_Goal of the exercise_
For the string "begin", find every matching line in the records and copy it.

*** Material for this exercise ***

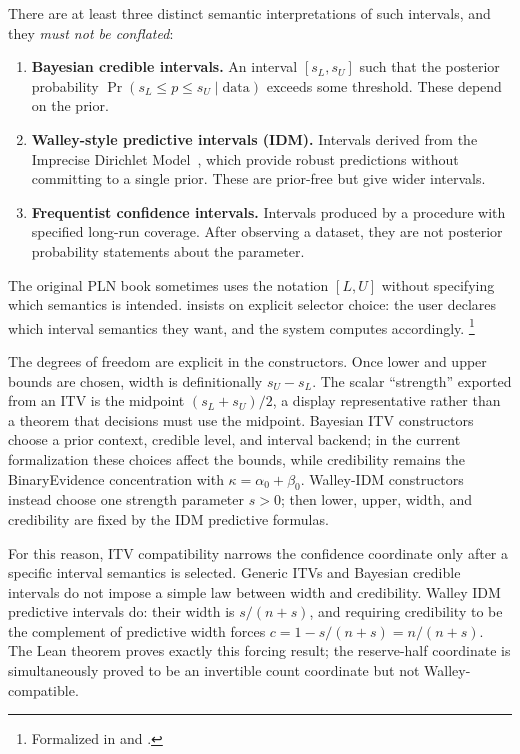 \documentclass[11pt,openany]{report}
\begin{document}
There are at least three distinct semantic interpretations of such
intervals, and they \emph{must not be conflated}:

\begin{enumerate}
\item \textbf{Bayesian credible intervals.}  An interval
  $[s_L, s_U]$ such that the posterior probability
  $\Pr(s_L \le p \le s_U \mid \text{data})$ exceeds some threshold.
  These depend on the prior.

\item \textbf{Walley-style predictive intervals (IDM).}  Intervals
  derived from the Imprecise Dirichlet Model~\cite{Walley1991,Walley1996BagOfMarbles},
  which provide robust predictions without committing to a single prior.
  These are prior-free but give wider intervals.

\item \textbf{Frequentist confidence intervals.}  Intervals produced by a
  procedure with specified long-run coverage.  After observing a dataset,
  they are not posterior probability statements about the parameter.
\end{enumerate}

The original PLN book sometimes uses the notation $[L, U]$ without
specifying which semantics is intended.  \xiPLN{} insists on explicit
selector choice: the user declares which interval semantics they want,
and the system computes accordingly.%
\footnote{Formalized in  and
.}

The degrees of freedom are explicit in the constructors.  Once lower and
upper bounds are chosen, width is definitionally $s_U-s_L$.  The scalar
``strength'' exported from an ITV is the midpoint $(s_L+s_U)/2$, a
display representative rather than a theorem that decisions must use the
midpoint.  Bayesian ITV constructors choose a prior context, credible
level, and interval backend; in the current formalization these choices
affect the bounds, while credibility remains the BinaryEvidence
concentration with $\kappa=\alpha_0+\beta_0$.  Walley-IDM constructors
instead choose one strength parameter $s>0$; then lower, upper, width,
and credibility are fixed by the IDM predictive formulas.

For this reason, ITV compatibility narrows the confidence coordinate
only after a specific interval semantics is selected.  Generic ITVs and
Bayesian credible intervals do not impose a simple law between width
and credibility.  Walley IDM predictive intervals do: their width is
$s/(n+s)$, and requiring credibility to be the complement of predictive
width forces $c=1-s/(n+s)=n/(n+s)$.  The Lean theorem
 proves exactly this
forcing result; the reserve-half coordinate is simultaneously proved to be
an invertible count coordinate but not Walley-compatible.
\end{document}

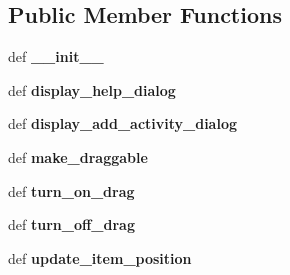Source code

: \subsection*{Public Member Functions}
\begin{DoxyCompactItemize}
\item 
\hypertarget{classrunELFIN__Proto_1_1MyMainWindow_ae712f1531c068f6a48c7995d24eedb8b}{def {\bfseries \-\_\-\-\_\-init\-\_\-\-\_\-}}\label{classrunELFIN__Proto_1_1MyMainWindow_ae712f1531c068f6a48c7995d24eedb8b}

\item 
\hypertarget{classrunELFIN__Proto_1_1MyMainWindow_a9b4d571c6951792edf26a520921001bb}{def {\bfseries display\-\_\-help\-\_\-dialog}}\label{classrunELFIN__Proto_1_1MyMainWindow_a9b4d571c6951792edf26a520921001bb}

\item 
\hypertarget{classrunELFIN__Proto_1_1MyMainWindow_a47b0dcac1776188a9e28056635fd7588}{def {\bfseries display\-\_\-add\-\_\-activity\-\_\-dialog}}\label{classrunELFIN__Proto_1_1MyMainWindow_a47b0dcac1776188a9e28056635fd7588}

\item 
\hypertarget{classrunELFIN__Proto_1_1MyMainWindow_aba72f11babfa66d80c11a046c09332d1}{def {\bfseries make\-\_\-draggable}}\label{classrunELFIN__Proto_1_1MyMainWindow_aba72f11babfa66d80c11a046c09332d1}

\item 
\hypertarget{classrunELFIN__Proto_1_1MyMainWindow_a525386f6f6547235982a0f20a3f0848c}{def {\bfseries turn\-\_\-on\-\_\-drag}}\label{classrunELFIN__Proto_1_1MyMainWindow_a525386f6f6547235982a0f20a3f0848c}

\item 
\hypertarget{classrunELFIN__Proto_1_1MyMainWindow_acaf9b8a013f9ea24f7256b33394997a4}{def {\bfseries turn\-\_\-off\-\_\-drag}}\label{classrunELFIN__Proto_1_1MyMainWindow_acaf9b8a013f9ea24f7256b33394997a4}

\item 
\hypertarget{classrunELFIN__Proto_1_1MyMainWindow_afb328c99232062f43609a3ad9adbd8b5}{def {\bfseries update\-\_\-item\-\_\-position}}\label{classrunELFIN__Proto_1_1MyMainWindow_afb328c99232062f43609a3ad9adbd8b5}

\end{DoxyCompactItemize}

*** End of Material for this exercise ***
*** Material for this exercise ***

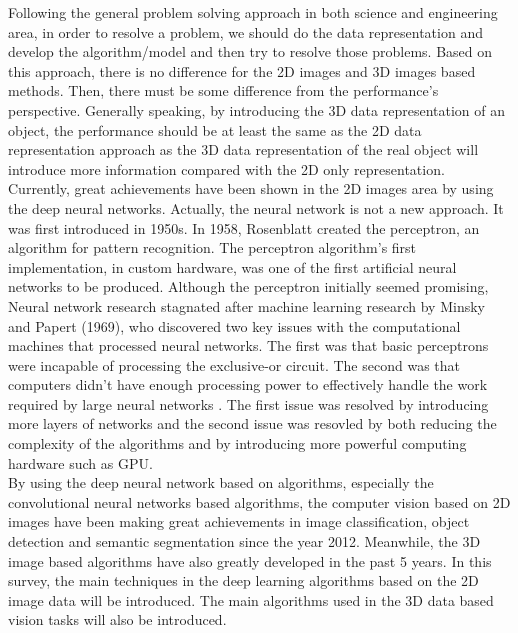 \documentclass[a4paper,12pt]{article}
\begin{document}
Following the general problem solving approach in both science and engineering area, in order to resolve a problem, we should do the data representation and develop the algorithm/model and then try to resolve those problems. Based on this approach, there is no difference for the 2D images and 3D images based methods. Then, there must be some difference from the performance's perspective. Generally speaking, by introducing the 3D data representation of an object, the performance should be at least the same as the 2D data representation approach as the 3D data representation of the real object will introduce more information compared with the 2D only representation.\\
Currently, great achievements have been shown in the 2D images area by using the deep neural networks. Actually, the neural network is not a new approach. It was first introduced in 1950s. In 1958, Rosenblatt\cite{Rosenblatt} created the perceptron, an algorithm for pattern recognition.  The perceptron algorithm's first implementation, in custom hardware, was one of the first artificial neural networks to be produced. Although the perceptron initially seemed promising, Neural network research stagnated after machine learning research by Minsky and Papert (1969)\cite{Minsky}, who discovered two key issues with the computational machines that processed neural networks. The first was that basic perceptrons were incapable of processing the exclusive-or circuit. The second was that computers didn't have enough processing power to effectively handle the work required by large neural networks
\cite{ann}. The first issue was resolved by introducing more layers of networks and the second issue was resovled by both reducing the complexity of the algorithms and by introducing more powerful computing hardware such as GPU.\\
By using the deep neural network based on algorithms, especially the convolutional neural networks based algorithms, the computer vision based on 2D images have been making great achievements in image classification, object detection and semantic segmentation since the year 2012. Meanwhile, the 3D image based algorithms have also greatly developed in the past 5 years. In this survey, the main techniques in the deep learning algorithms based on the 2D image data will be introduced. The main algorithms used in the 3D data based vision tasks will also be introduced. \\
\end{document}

*** End of Material for this exercise ***
*** Material for this exercise ***

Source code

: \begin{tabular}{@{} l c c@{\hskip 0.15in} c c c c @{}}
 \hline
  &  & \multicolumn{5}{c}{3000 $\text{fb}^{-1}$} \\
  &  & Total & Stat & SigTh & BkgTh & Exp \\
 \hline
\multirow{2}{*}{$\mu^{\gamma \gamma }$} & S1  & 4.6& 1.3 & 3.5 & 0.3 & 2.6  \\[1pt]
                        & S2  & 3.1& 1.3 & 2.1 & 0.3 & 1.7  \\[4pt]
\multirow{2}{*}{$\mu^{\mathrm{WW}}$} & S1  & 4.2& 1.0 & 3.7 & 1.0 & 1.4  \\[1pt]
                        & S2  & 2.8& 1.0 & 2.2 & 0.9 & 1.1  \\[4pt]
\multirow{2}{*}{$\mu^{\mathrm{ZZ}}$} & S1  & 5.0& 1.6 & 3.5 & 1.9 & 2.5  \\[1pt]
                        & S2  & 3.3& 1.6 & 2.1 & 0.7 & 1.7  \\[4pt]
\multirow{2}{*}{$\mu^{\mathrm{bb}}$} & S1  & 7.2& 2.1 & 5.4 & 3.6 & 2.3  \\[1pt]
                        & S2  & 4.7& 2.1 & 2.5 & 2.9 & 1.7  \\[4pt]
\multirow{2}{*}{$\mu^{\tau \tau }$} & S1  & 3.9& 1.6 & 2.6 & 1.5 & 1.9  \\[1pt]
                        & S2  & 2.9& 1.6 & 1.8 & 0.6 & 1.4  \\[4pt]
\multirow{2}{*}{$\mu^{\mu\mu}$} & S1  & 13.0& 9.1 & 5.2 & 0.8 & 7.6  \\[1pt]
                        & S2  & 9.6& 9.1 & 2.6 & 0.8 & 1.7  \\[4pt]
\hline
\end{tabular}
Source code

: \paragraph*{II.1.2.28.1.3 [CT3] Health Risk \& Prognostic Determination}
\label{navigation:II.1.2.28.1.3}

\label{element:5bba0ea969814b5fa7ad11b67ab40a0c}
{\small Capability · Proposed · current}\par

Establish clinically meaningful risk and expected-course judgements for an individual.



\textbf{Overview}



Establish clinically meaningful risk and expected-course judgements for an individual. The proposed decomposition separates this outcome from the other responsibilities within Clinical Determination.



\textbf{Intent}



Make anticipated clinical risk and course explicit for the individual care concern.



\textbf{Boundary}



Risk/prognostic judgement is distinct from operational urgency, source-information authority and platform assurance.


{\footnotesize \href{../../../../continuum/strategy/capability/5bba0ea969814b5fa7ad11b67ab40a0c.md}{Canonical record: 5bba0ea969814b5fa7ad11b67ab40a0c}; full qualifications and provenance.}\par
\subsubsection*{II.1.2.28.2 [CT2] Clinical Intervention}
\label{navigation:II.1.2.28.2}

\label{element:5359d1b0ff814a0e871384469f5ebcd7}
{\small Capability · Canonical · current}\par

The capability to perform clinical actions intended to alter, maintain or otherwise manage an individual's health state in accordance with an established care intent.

*** End of Material for this exercise ***

_Answer to the exercise_
\begin{document}
\begin{enumerate}
\begin{DoxyCompactItemize}
\begin{document}
: \begin{tabular}{@{} l c c@{\hskip 0.15in} c c c c @{}}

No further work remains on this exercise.